Managing money is easy, but managing it efficiently is tough. In this era, when a plethora of products are on offer, the investor sometimes gets confused about what to opt for and what not. Simply put, “Don’t put all your eggs in one basket,” is an age-old axiom, which proves that even our ancestors were aware of the need of diversification to minimise, if not mitigate, investment risks. This axiom still holds true, and, in fact, there has been no better time than today to take advantage of it. In the world of investments, I have always observed that the investor, who diversifies his investments over the long run, has always benefitted. Investors have always been in a dilemma about where to invest their money and how much to invest. Well, the correct answer of this question could only be found after applying the concepts of financial planning, but, to generalise, we take a look at what we must have in our portfolio.
SIP in equity mutual fund: No smart investor in today’s world can ignore this prominent asset class. Although, compared with the west, the Indian mutual fund market is still at a very nascent stage, but, with assets under management at
Rs 6,64,000 crore as on financial year ending March, one cannot ignore it. Strict regulations and investor-friendly initiatives taken by the regulator has, indeed, turned mutual funds into a very good asset class. Whether you wish to invest in equities or debt, mutual funds offer expert management of funds at a very small cost.

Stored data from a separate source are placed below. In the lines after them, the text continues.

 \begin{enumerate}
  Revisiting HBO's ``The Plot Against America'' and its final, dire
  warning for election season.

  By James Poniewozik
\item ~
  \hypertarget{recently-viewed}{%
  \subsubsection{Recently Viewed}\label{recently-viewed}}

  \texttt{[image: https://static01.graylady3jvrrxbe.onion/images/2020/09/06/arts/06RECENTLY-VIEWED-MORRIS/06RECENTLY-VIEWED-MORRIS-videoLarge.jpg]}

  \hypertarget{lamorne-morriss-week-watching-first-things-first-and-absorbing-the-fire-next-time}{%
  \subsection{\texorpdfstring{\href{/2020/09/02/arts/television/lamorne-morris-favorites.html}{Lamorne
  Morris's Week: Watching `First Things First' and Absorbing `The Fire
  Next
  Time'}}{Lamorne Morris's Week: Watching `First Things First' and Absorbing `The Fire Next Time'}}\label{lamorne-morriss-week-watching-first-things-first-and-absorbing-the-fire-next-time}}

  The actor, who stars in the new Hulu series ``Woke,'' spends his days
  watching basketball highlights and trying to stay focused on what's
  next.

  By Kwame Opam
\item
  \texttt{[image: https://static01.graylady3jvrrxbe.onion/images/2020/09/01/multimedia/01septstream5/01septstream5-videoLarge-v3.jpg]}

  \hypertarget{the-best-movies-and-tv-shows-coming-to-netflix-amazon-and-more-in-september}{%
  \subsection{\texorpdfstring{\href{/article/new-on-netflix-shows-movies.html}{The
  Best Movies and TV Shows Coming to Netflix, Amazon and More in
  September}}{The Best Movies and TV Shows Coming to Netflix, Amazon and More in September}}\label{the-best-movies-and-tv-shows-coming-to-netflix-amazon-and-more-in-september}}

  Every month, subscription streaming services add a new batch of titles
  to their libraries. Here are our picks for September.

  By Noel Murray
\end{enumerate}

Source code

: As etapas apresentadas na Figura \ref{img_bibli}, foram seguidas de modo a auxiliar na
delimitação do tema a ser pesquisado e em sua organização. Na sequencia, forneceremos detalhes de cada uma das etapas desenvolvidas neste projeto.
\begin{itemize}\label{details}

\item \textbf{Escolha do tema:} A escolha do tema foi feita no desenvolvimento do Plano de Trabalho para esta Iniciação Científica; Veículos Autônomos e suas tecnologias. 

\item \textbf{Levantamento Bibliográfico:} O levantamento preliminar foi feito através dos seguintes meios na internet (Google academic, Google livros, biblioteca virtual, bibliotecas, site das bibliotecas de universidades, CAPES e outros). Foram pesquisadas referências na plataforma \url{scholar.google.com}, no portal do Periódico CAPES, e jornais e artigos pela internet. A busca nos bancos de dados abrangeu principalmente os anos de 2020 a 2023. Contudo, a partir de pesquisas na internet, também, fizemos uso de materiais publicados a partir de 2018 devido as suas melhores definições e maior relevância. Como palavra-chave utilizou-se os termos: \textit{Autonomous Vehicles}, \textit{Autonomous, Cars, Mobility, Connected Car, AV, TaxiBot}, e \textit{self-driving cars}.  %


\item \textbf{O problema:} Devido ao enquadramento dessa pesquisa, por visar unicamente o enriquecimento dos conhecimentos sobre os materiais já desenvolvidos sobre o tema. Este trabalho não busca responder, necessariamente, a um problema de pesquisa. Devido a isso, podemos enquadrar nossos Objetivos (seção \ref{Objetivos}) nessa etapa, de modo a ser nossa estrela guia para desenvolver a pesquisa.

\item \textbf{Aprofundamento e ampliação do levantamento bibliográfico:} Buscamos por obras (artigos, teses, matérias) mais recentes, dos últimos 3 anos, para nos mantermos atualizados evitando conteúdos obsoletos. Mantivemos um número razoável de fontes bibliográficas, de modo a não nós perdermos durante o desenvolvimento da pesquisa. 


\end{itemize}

Systematic investment plan (SIP): It is a mode of investment in a mutual fund scheme through which a prespecified amount, which can be as little as Rs 500 per month, is automatically deducted from your bank account (through the ECS mode) at a prespecified time interval, and is invested in the prescribed mutual fund scheme. Apart from all other mutual fund benefits, the best advantage of investing in an equity mutual fund through this mode is the benefit of rupee-cost averaging, which means you get more units when market is down and lower units when market is up. Over a longer period of time, for instance five years or more, you can expect very good returns through SIPs as your average cost of units will be very low.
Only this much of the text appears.